**The problem**: Starting at the line that holds "DSP code */" and stopping at the line that holds "creating instances */", restate the records below word for word, with both of those lines included.

**Task material**:
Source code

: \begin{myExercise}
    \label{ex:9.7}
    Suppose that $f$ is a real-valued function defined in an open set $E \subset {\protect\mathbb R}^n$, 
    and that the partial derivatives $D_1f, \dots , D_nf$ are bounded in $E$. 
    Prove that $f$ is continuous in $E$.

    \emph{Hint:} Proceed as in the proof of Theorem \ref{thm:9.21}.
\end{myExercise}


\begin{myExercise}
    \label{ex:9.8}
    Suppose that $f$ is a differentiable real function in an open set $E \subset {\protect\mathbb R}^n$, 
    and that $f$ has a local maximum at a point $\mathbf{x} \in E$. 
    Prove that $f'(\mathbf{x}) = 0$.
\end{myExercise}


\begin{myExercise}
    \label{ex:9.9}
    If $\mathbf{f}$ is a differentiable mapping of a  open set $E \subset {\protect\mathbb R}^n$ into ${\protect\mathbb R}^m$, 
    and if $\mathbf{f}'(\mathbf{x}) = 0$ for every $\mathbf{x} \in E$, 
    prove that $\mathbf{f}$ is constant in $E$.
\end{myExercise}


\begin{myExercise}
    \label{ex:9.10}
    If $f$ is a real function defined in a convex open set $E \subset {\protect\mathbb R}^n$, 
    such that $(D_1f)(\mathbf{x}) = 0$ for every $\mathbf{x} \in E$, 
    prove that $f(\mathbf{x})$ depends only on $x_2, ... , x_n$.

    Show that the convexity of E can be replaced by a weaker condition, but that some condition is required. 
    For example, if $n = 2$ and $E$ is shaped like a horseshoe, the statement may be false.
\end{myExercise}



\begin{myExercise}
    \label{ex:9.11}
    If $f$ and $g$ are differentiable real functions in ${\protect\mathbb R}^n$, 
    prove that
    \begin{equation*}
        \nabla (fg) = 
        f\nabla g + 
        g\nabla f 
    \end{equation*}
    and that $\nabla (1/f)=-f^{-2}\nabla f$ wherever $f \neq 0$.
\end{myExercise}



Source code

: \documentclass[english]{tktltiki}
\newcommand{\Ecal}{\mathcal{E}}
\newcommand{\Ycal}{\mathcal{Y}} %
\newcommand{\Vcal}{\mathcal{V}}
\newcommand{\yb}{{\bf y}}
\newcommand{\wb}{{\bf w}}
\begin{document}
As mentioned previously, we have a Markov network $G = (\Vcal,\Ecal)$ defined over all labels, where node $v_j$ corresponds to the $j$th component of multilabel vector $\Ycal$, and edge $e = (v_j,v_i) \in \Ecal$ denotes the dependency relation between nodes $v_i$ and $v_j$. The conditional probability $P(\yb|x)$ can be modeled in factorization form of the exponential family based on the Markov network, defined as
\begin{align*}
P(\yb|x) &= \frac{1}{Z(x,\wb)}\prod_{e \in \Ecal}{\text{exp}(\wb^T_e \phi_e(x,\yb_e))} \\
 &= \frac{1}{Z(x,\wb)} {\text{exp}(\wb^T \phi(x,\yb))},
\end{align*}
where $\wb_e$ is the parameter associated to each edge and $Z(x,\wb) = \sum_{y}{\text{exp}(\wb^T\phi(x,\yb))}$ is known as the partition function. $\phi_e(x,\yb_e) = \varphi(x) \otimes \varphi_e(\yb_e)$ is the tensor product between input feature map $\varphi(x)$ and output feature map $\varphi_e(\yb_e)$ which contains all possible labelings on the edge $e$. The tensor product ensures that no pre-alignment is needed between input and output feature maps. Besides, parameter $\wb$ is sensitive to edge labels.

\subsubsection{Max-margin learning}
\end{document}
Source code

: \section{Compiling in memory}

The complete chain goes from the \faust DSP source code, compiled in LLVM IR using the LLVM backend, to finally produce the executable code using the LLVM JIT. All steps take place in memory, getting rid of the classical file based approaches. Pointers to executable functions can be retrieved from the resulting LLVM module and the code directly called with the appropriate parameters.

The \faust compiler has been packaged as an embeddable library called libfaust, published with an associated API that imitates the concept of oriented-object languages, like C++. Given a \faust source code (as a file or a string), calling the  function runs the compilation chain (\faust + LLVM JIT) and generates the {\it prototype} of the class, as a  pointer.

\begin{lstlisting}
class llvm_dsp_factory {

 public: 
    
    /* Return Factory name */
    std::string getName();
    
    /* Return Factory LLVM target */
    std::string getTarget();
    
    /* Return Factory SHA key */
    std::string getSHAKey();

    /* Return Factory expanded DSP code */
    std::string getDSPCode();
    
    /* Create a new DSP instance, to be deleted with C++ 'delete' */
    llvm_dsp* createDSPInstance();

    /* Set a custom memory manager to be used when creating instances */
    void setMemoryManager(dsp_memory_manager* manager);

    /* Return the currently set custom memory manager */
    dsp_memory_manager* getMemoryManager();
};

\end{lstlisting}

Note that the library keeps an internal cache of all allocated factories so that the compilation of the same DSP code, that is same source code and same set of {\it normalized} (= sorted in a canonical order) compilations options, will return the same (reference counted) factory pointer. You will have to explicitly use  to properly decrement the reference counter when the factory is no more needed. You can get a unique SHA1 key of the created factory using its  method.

**Written response**:
    /* Return Factory expanded DSP code */
    std::string getDSPCode();
    
    /* Create a new DSP instance, to be deleted with C++ 'delete' */
    llvm_dsp* createDSPInstance();

    /* Set a custom memory manager to be used when creating instances */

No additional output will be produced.